WHAT THE TASK REQUIRES ::
Print every line exactly as it appears in the material below.

EXTRACTED ENTRIES ::
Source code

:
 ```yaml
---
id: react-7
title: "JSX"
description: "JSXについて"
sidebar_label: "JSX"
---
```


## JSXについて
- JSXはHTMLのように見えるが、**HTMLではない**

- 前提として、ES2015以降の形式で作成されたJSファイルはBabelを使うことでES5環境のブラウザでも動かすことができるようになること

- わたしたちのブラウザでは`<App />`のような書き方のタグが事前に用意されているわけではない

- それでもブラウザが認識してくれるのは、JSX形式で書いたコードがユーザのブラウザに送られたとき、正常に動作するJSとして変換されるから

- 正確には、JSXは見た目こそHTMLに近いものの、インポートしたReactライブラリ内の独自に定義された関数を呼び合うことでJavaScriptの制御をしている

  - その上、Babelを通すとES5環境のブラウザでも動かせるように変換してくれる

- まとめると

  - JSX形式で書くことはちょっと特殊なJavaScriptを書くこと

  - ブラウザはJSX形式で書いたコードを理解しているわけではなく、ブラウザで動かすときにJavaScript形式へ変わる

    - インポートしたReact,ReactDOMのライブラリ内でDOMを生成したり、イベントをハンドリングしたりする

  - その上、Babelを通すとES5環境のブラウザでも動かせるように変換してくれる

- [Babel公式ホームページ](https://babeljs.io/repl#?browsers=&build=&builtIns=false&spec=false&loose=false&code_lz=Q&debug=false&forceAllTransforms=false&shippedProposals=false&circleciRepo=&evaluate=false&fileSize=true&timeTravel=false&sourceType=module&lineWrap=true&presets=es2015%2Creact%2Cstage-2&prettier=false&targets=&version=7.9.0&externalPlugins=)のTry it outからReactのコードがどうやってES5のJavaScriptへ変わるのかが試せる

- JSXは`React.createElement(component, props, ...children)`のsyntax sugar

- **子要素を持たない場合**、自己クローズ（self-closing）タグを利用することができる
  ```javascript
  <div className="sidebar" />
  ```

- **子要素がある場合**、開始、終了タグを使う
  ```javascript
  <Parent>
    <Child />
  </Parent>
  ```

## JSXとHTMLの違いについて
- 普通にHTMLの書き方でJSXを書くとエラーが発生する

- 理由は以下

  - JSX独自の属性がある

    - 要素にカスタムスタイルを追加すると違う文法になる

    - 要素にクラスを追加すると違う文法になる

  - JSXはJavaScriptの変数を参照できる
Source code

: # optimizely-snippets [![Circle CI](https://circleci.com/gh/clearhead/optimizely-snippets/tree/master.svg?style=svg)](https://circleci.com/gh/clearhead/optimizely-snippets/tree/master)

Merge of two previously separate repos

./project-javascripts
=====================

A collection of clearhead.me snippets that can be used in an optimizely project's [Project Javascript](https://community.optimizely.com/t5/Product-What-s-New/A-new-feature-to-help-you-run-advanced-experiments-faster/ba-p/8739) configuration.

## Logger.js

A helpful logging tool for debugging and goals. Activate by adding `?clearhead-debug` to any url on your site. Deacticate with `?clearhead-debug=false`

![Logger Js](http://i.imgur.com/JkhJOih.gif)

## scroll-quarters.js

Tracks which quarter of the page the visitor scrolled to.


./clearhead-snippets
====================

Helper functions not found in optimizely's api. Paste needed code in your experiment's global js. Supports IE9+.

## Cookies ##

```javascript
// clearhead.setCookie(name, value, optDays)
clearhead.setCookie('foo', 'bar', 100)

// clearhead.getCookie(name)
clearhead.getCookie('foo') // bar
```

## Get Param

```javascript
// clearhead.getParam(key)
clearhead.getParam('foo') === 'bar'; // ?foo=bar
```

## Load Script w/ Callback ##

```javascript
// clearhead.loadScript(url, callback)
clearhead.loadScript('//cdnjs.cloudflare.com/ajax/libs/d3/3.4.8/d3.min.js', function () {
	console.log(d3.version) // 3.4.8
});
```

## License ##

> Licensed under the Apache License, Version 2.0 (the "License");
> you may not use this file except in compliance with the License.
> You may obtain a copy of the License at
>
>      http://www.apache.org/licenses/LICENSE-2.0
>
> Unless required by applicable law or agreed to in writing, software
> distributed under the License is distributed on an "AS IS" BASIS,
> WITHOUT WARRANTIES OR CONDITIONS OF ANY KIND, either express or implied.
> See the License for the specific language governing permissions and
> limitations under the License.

SOLUTION TO THIS TASK ::
Source code

:
 ```yaml
---
id: react-7
title: "JSX"
description: "JSXについて"
sidebar_label: "JSX"
---
```


## JSXについて
- JSXはHTMLのように見えるが、**HTMLではない**

- 前提として、ES2015以降の形式で作成されたJSファイルはBabelを使うことでES5環境のブラウザでも動かすことができるようになること

- わたしたちのブラウザでは`<App />`のような書き方のタグが事前に用意されているわけではない

- それでもブラウザが認識してくれるのは、JSX形式で書いたコードがユーザのブラウザに送られたとき、正常に動作するJSとして変換されるから

- 正確には、JSXは見た目こそHTMLに近いものの、インポートしたReactライブラリ内の独自に定義された関数を呼び合うことでJavaScriptの制御をしている

  - その上、Babelを通すとES5環境のブラウザでも動かせるように変換してくれる

- まとめると

  - JSX形式で書くことはちょっと特殊なJavaScriptを書くこと

  - ブラウザはJSX形式で書いたコードを理解しているわけではなく、ブラウザで動かすときにJavaScript形式へ変わる

    - インポートしたReact,ReactDOMのライブラリ内でDOMを生成したり、イベントをハンドリングしたりする

  - その上、Babelを通すとES5環境のブラウザでも動かせるように変換してくれる

- [Babel公式ホームページ](https://babeljs.io/repl#?browsers=&build=&builtIns=false&spec=false&loose=false&code_lz=Q&debug=false&forceAllTransforms=false&shippedProposals=false&circleciRepo=&evaluate=false&fileSize=true&timeTravel=false&sourceType=module&lineWrap=true&presets=es2015%2Creact%2Cstage-2&prettier=false&targets=&version=7.9.0&externalPlugins=)のTry it outからReactのコードがどうやってES5のJavaScriptへ変わるのかが試せる

- JSXは`React.createElement(component, props, ...children)`のsyntax sugar

- **子要素を持たない場合**、自己クローズ（self-closing）タグを利用することができる
  ```javascript
  <div className="sidebar" />
  ```

- **子要素がある場合**、開始、終了タグを使う
  ```javascript
  <Parent>
    <Child />
  </Parent>
  ```

## JSXとHTMLの違いについて
- 普通にHTMLの書き方でJSXを書くとエラーが発生する

- 理由は以下

  - JSX独自の属性がある

    - 要素にカスタムスタイルを追加すると違う文法になる

    - 要素にクラスを追加すると違う文法になる

  - JSXはJavaScriptの変数を参照できる
Source code

: # optimizely-snippets [![Circle CI](https://circleci.com/gh/clearhead/optimizely-snippets/tree/master.svg?style=svg)](https://circleci.com/gh/clearhead/optimizely-snippets/tree/master)

Merge of two previously separate repos

./project-javascripts
=====================

A collection of clearhead.me snippets that can be used in an optimizely project's [Project Javascript](https://community.optimizely.com/t5/Product-What-s-New/A-new-feature-to-help-you-run-advanced-experiments-faster/ba-p/8739) configuration.

## Logger.js

A helpful logging tool for debugging and goals. Activate by adding `?clearhead-debug` to any url on your site. Deacticate with `?clearhead-debug=false`

![Logger Js](http://i.imgur.com/JkhJOih.gif)

## scroll-quarters.js

Tracks which quarter of the page the visitor scrolled to.


./clearhead-snippets
====================

Helper functions not found in optimizely's api. Paste needed code in your experiment's global js. Supports IE9+.

## Cookies ##

```javascript
// clearhead.setCookie(name, value, optDays)
clearhead.setCookie('foo', 'bar', 100)

// clearhead.getCookie(name)
clearhead.getCookie('foo') // bar
```

## Get Param

```javascript
// clearhead.getParam(key)
clearhead.getParam('foo') === 'bar'; // ?foo=bar
```

## Load Script w/ Callback ##

```javascript
// clearhead.loadScript(url, callback)
clearhead.loadScript('//cdnjs.cloudflare.com/ajax/libs/d3/3.4.8/d3.min.js', function () {
	console.log(d3.version) // 3.4.8
});
```

## License ##

> Licensed under the Apache License, Version 2.0 (the "License");
> you may not use this file except in compliance with the License.
> You may obtain a copy of the License at
>
>      http://www.apache.org/licenses/LICENSE-2.0
>
> Unless required by applicable law or agreed to in writing, software
> distributed under the License is distributed on an "AS IS" BASIS,
> WITHOUT WARRANTIES OR CONDITIONS OF ANY KIND, either express or implied.
> See the License for the specific language governing permissions and
> limitations under the License.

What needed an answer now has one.